Sunday, 17 May 2015

Inside the Milibunker: the last days of Ed

Spectator (Dan Hodges)
Labour’s failure to realise the true state of the ‘ground war’ was crippling. In the last days of a campaign, it is vital for the parties to have an accurate picture of what is happening in constituencies, so they can allocate workers and other important resources.

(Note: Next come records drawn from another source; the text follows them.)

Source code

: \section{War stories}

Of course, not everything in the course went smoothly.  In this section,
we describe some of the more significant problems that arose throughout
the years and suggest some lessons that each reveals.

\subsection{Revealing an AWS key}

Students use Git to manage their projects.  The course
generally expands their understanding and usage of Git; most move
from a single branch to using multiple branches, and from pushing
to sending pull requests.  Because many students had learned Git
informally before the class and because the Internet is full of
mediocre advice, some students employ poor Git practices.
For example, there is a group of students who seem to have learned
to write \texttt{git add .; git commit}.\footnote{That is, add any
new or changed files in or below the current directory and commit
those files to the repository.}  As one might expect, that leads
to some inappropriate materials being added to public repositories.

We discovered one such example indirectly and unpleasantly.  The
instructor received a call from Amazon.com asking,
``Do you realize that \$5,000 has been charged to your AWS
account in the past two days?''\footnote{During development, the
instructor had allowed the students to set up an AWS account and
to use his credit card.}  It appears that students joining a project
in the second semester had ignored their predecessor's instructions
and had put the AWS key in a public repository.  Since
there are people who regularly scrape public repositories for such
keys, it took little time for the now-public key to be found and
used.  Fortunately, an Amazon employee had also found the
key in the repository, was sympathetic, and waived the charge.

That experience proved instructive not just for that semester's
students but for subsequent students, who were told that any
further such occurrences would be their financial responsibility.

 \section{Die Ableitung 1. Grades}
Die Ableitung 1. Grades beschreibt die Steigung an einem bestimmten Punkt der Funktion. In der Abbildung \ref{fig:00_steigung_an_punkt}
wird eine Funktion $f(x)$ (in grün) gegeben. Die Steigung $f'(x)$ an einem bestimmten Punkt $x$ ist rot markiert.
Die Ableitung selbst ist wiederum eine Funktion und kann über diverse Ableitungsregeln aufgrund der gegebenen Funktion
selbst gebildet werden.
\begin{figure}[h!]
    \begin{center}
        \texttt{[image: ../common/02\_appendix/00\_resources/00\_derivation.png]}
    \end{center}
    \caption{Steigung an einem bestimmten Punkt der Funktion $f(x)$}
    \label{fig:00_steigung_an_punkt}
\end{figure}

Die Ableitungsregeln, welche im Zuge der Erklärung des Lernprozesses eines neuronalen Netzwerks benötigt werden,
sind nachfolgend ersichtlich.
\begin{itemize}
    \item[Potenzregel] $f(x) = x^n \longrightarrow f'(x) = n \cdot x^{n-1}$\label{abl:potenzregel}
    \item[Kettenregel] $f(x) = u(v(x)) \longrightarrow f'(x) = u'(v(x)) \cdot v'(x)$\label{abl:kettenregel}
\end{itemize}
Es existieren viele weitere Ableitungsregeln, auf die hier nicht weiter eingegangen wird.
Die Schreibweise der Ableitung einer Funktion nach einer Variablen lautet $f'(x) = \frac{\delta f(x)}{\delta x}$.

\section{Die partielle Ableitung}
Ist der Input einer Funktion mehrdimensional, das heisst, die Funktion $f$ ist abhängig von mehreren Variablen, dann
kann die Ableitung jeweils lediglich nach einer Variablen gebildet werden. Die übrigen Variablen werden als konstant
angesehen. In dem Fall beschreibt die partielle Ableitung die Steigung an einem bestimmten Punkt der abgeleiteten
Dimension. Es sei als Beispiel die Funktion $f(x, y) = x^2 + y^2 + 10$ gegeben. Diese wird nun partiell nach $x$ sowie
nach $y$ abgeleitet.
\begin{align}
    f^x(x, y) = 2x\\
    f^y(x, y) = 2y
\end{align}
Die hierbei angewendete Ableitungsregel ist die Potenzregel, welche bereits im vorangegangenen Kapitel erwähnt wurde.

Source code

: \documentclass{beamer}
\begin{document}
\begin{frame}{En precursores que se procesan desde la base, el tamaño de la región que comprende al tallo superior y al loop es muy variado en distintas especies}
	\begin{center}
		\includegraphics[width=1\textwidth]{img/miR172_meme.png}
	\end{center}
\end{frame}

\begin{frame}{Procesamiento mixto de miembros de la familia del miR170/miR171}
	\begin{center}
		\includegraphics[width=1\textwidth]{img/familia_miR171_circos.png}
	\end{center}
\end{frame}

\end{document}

It used to work perfectly: in the old days, the Labour spin doctor Damian McBride used to win favours with journalists by sharing the party’s confidential internal polling, which was always spot on. This time, it failed. Miliband’s troops were effectively fighting blind. Blame for this abject failure of basic intelligence gathering has been viciously apportioned to several areas. Some are quick to point the finger at Labour HQ. ‘It wasn’t fit for purpose from day one,’ a shadow cabinet adviser told me. ‘The first day we turned up, we were told there weren’t enough workstations and some of us would have to spend the campaign working from home. Then someone discovered there was one mid-level official who still had a company car because he’d been with the party since the 1970s and that was still written into his contract.’      .............Ed Miliband was an idealist until the end. He surrounded himself with academics, took inspiration from political textbooks and had an extraordinary ability to detach himself from the hue and cry of daily politics. He created his own world and lived in it. This explains his preternatural calm and his astonishing self-belief — but it also explains why he drove his party over a cliff."